Tout d’abord je tiens à préciser que si je décide de prendre la parole aujourd’hui et sur mon blog, c’est parce que premièrement cela me fait du bien d’en parler mais aussi car je pense avoir le recule nécessaire pour aborder cette difficile expérience. Peu n’importe les critiques, sachez que je ne suis pas susceptible et je suis assez grande et mature pour les accepter ou les encaisser (selon le degré de violence ou pas).

Tout à commencé pour moi alors que je n’avais que 11 ans. Un jour comme les autres j’étais chez notre voisine, je jouais et parlais tranquillement avec ma copine. Peut-être se reconnaîtra t-elle si elle atterrit ici. Il commence à se faire tard, je décide alors de rentrer chez moi. Une fois arrivée, j’observe une ambiance assez spéciale. Il y a du monde à la maison, il n’y a pourtant aucun mariage, ni aucun décès. Ma maman (la grande soeur de ma mère biologique) me prend à part et me demande d’aller m’apprêter. Intriguée, je lui demande pourquoi tout ceci. Elle me répond que je vais effectuer un voyage, que je vais aller à Mayotte. Mayotte! Le nom me parle parce que je sais que ma mère y est mais je ne sais pas à ce moment-là, où c’est, ni même comment on y va.

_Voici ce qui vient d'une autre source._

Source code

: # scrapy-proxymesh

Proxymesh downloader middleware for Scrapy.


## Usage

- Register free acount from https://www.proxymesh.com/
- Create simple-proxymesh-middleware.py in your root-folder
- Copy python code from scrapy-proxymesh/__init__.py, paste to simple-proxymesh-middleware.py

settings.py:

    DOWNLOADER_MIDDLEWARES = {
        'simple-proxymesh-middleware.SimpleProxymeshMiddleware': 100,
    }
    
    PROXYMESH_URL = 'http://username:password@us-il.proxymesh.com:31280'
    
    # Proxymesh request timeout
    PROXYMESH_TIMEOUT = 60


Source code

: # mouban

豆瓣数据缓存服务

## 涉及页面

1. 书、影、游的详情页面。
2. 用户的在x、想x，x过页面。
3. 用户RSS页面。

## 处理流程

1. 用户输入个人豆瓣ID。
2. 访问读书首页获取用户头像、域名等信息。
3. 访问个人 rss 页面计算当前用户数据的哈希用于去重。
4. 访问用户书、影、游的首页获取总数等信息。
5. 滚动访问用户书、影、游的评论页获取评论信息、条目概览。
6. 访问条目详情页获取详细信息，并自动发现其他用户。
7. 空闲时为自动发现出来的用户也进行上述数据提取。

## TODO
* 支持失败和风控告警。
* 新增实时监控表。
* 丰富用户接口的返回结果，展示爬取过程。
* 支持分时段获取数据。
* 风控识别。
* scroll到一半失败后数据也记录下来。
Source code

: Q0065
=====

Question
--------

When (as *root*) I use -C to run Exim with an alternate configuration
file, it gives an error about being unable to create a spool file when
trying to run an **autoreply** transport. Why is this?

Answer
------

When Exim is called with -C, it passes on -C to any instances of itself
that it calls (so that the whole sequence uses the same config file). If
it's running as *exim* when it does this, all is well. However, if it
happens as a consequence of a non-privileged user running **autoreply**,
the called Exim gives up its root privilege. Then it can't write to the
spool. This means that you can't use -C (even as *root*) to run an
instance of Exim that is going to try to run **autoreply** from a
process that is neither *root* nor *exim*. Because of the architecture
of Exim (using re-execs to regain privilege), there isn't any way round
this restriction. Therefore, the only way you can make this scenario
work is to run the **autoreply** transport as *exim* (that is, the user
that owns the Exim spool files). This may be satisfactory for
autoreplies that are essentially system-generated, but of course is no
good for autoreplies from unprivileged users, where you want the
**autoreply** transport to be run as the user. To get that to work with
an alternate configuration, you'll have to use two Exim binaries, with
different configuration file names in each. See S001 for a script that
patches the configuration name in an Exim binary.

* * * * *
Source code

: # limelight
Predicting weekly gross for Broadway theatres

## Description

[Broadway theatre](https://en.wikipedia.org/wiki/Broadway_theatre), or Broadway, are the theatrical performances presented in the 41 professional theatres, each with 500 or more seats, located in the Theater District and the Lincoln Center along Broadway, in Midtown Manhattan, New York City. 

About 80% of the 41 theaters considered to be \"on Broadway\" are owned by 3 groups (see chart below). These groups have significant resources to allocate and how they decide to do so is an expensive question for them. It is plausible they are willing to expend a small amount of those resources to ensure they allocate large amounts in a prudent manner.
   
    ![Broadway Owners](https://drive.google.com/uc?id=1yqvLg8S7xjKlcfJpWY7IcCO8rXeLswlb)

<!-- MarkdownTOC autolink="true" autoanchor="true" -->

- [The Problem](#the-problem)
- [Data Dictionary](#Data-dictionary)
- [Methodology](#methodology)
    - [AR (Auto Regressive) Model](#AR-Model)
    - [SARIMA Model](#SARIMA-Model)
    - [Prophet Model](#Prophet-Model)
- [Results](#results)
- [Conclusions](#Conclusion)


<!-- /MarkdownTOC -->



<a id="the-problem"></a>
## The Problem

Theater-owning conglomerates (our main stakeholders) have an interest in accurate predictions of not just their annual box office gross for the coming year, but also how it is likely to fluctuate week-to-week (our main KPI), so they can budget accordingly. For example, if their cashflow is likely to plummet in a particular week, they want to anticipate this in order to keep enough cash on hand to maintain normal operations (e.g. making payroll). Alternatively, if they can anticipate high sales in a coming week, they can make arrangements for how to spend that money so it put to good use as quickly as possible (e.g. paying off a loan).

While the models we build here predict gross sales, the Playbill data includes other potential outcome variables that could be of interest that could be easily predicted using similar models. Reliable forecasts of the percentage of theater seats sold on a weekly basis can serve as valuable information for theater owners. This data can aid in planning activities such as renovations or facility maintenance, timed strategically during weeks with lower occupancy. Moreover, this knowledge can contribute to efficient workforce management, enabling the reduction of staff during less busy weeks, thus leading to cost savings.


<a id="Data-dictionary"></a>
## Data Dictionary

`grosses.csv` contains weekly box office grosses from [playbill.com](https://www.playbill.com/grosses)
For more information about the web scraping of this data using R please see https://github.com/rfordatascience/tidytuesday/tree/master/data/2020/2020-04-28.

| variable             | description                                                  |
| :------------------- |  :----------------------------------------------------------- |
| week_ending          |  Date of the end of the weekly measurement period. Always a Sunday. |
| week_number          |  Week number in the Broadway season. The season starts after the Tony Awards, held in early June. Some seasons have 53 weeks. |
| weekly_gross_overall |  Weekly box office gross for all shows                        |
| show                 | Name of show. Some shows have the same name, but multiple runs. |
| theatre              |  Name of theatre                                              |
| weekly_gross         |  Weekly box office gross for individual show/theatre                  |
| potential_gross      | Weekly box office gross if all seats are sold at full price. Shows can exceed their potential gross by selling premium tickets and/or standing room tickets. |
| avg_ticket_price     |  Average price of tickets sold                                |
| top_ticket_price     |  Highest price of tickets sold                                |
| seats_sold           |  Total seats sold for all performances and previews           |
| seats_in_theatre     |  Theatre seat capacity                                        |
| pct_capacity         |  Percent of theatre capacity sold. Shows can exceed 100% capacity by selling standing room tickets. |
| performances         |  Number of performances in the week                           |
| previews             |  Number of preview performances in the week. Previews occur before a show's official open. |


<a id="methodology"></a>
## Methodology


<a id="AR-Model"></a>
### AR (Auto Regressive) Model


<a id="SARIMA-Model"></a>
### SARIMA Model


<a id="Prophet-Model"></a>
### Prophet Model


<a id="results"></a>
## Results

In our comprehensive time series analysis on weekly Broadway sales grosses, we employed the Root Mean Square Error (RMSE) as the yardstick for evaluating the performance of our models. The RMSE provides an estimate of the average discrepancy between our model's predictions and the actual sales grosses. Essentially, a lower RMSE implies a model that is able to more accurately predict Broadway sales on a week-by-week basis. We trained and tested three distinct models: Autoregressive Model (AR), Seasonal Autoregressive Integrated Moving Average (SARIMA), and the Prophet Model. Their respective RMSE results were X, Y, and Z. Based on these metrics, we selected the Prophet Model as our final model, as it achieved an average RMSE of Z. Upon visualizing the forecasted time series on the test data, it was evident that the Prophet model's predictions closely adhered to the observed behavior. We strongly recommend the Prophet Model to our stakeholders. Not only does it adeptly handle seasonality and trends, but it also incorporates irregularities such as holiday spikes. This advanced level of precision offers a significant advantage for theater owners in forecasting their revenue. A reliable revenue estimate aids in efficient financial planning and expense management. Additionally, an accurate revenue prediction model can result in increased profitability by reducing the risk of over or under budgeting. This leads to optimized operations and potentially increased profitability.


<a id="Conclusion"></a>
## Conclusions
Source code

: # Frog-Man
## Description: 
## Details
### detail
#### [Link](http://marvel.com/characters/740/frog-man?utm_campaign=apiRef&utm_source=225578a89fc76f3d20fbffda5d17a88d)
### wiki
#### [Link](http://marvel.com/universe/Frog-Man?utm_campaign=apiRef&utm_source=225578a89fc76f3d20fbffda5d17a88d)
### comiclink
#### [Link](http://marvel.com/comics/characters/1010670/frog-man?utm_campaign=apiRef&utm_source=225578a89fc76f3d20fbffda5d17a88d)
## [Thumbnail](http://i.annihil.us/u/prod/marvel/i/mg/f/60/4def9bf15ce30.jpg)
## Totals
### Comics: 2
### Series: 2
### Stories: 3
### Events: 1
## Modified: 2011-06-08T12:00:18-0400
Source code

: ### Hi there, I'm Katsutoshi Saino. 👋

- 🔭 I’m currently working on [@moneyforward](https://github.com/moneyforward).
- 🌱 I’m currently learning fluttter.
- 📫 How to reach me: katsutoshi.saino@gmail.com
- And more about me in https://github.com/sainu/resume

Pour mettre les choses dans leurs contextes à cette époque je ne connaissais rien de l’histoire de l’archipel des Comores, le fait est que Mayotte est restée française après avoir massivement voté le « Non » contre l’indépendance en 1974 etc. J’étais peut-être trop ignorante pour mon âge, je n’en sais rien…

Surprise, je m’exécute sans poser plus de questions. Vient alors mon grand-père. Pas mon grand-père de sang mais c’est mon grand-père. Vous connaissez, chez nous il n’y a pas de cousins, de tantes éloignées et autres. Tout le monde c’est la famille. Donc papi arrive et fait des « dou’a » (invocations) pour demander la protection de Dieu à mon encontre pendant ce voyage. Ensuite je dois rapidement dire au revoir à tout le monde, pas vraiment le temps de pleurer, tout va si vite, je ne réalise toujours pas. Pourtant c’est bien le moment de partir.

Une fois sur place (au port), je vois cette file d’attente qui semble interminable. Les personnes montent au fuir et à mesure qu’on les appelle. Bientôt c’est mon tour, je ne vois toujours pas mon père arriver pour me dire au revoir, je n’ai pas non plus le souvenir d’avoir vu ma petite soeur, ma moitié. C’est trop tard, c’est mon tour. Je comprends que je dois monter sur ce bateau. C’était une première pour moi. Alors je tremblais, je ne voulais pas. Mais vous savez dans ce business les gens n’ont pas le temps de faire dans les sentiments. « Tu montes ou pas? » Me dit un des agents. Pétrifiée, je pose mon pied et me retrouve à bord. Je suis seule, je ne connais personne. « Qui va veiller sur moi« ? Me dis-je à voix basse. Et là j’entends « cette femme sera ta référente, c’est elle qui va s’occuper de toi« . Ouf, me voilà un peu rassurée. Mais cela n’aura pas duré bien longtemps. Il est temps de larguer les amarres, que l’aventure commence!

Grande Comore – Anjouan: 1ère étape du voyage

Il est très tard, les passagers commencent à sentir la fatigue et à ressentir le mal de mer. C’est juste insupportable de les voir vomir (désolée pour le détail) les uns après les autres. Cette dame censée s’occuper de moi n’en peut plus, elle est affaiblie. J’ai l’impression que je ne vais plus voir le jour se lever et j’ai peur de m’endormir. Mais la fatigue me gagne à mon tour et je ne peux la résister. La nuit passe, le réveil s’impose. « On est arrivé ? C’est ici Mayotte ?  » Demande-je naïvement. « Non mademoiselle, ce n’était que le début du voyage. Nous allons descendre nous reposer et ensuite poursuivre notre chemin. Mais il va y avoir un changement de bateau. » Me répond l’agent.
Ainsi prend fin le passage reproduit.